Directed by: Christopher Nolan, Juan Solanas, Lars von Trier, Andrea Arnold, Lynne Ramsay, Roy Andersson, Mathieu Kassovitz, Run Wrake, Nanni Moretti, Balint Kenyeres, Jan Svankmajer, Anders Thomas Jensen, Ridley Scott, Virgil Widrich, Martin McDonagh, Toby MacDonald
MPAA Rating: Unrated
Language: Various languages with English subtitles
Running Time: 218
Date: 03/19/2013
IMDB

Cinema 16 - European Short Films (2007)

3 1/2 Stars (out of 4)

Short Chestnuts

By Jeffrey M. Anderson

This new DVD set collects 16 short films on two discs, with a wide selection of shorts from many decades, by filmmakers both famous and unknown. Probably not too surprisingly, the best shorts come from folks you've never heard of.

One of my favorites is the Oscar-winner Wasp (2003) from director Andrea Arnold, who went on to make this year's excellent Red Road. Wasp is an ultra-realistic look at a single mom living in squalor with four kids.

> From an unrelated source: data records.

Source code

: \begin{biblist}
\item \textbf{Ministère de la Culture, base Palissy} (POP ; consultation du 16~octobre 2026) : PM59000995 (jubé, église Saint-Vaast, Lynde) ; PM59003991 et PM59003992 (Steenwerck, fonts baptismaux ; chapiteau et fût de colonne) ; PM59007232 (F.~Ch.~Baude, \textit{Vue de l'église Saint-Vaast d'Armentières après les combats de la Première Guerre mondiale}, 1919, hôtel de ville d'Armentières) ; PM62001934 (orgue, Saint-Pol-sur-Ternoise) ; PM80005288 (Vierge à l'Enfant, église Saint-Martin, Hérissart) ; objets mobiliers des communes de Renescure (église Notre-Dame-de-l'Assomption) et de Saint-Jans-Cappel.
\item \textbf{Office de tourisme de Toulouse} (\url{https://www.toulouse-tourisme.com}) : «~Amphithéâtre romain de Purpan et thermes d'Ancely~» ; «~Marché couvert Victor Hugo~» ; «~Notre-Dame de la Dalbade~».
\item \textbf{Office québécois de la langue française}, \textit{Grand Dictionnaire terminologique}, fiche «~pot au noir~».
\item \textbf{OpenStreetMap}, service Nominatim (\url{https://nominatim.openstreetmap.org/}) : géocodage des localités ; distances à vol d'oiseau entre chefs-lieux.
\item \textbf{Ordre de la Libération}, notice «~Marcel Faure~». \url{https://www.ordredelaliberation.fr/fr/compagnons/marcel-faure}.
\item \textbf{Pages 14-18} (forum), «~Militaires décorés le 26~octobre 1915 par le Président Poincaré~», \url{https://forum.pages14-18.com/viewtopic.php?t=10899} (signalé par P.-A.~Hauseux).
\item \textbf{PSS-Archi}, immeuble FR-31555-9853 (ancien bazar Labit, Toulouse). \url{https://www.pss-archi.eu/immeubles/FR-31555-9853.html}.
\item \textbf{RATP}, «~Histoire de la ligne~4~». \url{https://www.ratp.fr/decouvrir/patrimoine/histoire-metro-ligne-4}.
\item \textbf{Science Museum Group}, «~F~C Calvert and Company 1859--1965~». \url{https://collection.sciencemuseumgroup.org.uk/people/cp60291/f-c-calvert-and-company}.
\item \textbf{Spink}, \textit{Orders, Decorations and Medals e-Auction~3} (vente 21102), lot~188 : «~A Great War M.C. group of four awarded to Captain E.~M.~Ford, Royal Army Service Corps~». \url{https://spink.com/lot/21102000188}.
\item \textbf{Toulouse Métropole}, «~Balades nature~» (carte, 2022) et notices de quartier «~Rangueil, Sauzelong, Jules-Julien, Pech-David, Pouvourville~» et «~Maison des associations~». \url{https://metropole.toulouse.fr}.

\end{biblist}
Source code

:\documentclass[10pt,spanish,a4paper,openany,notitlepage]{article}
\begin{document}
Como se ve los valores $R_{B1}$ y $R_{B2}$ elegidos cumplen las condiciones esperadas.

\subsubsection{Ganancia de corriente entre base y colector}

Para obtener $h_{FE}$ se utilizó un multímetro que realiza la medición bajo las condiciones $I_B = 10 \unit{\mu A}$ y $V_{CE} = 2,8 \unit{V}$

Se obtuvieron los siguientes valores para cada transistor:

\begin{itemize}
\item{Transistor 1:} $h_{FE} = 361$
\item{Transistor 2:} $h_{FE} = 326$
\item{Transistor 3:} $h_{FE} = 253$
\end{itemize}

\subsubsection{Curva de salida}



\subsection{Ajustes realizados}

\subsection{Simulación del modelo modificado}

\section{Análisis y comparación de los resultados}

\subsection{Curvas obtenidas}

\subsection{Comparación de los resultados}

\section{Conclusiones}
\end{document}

When an old flame asks her out on a date, she pretends not to have any kids so that she can go; unfortunately, she is unable to feed her brood before departing. It's heartbreaking, but lacks the preachy quality a feature film on the same topic would have had. Lynn Ramsay's similar but equally superb Gasman (1997) about a man who takes his children to a Christmas party, accompanied by two other, mysterious children is also included. Unfortunately, both films are from Glasgow, and even though they're in English, subtitles would have been helpful for us accent-challenged Americans.

I'm very fond of Nanni Moretti's The Opening Day of Close-Up (1996), which I originally saw on an old VHS tape of Abbas Kiraostami's Close-Up. In the film, Moretti works at a cinema, and eagerly, nervously prepares to show Kiarostami's masterpiece. However, despite all his preparations, The Lion King earns the majority of the day's box office take. As the program notes astutely point out, the film sums up the current state of cinema in 7 minutes. However, the most amazing short on the entire DVD has to be Hungarian filmmaker Balint Kenyeres' Before Dawn (2005), an absolute mini-masterpiece of mood and wordless storytelling, done in one continuous, 13-minute, panning shot. It tells the story of a group of refugees hiding in the grass and attempting to board a truck. Kenyeres uses the tall grass and vehicles approaching in the distance for surprising, dramatic effect. It even has a perfect ending.

Thirteen of the sixteen films come with commentary tracks, and there is a very helpful liner notes booklet. Though the combined running time is nearly 4 hours, overall it's a very strong collection with enough small treasures to make it worth a look.